Read and Write Files From Amazon S3 Bucket With Python

How to read and write files from Amazon S3 Bucket with Python using the pandas package.

  1. Install the s3fs package and import the following libraries by running the following lines of code:

    import pandas as pd
    import s3fs
    import os
    Since version 0.20.0, pandas uses s3fs to manage S3 connections.
  2. Declare your environment variables in your Saagie project to allow easy modifications and not store your credentials on Git when using version control on your project.

    You can also declare your environment variables directly from your Python code, but we do not recommend this solution.

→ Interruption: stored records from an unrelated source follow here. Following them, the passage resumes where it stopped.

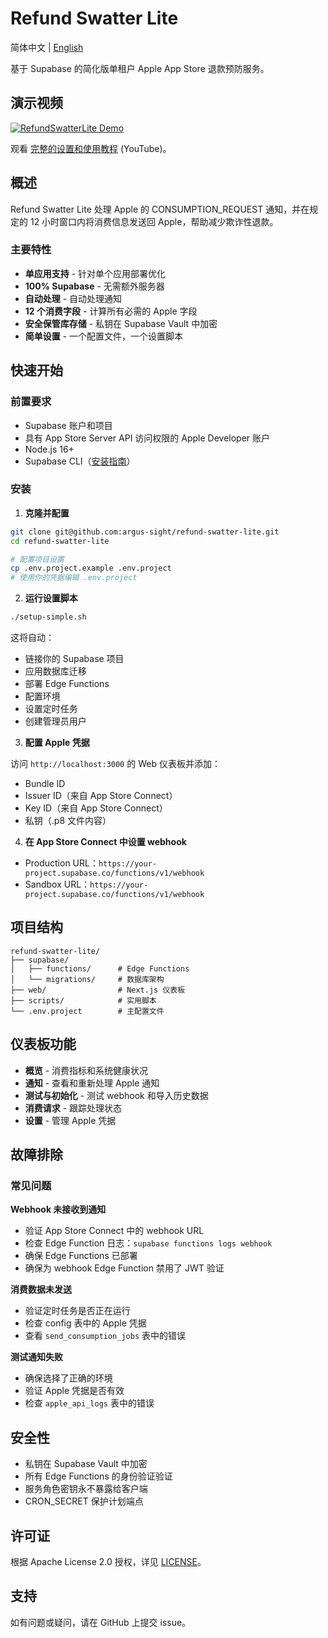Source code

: # Refund Swatter Lite

简体中文 | [English](./README.md)

基于 Supabase 的简化版单租户 Apple App Store 退款预防服务。

## 演示视频

[![RefundSwatterLite Demo](https://img.youtube.com/vi/j-88H8j7btI/maxresdefault.jpg)](https://www.youtube.com/watch?v=j-88H8j7btI)

观看 [完整的设置和使用教程](https://www.youtube.com/watch?v=j-88H8j7btI) (YouTube)。

## 概述

Refund Swatter Lite 处理 Apple 的 CONSUMPTION_REQUEST 通知，并在规定的 12 小时窗口内将消费信息发送回 Apple，帮助减少欺诈性退款。

### 主要特性

- **单应用支持** - 针对单个应用部署优化
- **100% Supabase** - 无需额外服务器
- **自动处理** - 自动处理通知
- **12 个消费字段** - 计算所有必需的 Apple 字段
- **安全保管库存储** - 私钥在 Supabase Vault 中加密
- **简单设置** - 一个配置文件，一个设置脚本

## 快速开始

### 前置要求

- Supabase 账户和项目
- 具有 App Store Server API 访问权限的 Apple Developer 账户
- Node.js 16+
- Supabase CLI（[安装指南](https://supabase.com/docs/guides/cli)）

### 安装

1. **克隆并配置**
```bash
git clone git@github.com:argus-sight/refund-swatter-lite.git
cd refund-swatter-lite

# 配置项目设置
cp .env.project.example .env.project
# 使用你的凭据编辑 .env.project
```

2. **运行设置脚本**
```bash
./setup-simple.sh
```

这将自动：
- 链接你的 Supabase 项目
- 应用数据库迁移
- 部署 Edge Functions
- 配置环境
- 设置定时任务
- 创建管理员用户

3. **配置 Apple 凭据**

访问 `http://localhost:3000` 的 Web 仪表板并添加：
- Bundle ID
- Issuer ID（来自 App Store Connect）
- Key ID（来自 App Store Connect）
- 私钥（.p8 文件内容）

4. **在 App Store Connect 中设置 webhook**
- Production URL：`https://your-project.supabase.co/functions/v1/webhook`
- Sandbox URL：`https://your-project.supabase.co/functions/v1/webhook`

## 项目结构

```
refund-swatter-lite/
├── supabase/
│   ├── functions/      # Edge Functions
│   └── migrations/     # 数据库架构
├── web/                # Next.js 仪表板
├── scripts/            # 实用脚本
└── .env.project        # 主配置文件
```

## 仪表板功能

- **概览** - 消费指标和系统健康状况
- **通知** - 查看和重新处理 Apple 通知
- **测试与初始化** - 测试 webhook 和导入历史数据
- **消费请求** - 跟踪处理状态
- **设置** - 管理 Apple 凭据

## 故障排除

### 常见问题

**Webhook 未接收到通知**
- 验证 App Store Connect 中的 webhook URL
- 检查 Edge Function 日志：`supabase functions logs webhook`
- 确保 Edge Functions 已部署
- 确保为 webhook Edge Function 禁用了 JWT 验证

**消费数据未发送**
- 验证定时任务是否正在运行
- 检查 config 表中的 Apple 凭据
- 查看 `send_consumption_jobs` 表中的错误

**测试通知失败**
- 确保选择了正确的环境
- 验证 Apple 凭据是否有效
- 检查 `apple_api_logs` 表中的错误

## 安全性

- 私钥在 Supabase Vault 中加密
- 所有 Edge Functions 的身份验证验证
- 服务角色密钥永不暴露给客户端
- CRON_SECRET 保护计划端点

## 许可证

根据 Apache License 2.0 授权，详见 [LICENSE](./LICENSE)。

## 支持

如有问题或疑问，请在 GitHub 上提交 issue。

    # Environment variables must be defined outside the .py file, in your Saagie project.
    # Credential values
    key = 'BLKIUG450KFBB'
    secret = 'oihKJFuhfuh/953oiof'
    region = 'eu-west-3'
    
    # To configure credentials.
    os.environ['AWS_ACCESS_KEY_ID'] = key
    os.environ['AWS_SECRET_ACCESS_KEY'] = secret
    os.environ['AWS_DEFAULT_REGION'] = region
  3. You can now read and write files from Amazon S3 Bucket by running the following lines of code:

    # Go here if you have already configured your environment variables.
    
    # File parameters
    s3_file = 's3://bucket-name/path/to/file/titanic.csv'
    
    # To import an example file.
    df = pd.read_csv('https://raw.githubusercontent.com/datasciencedojo/datasets/master/titanic.csv')
    
    ##### To write file #####
    df.to_csv(s3_file)
    
    ##### To read file #####
    df_s3 = pd.read_csv(s3_file)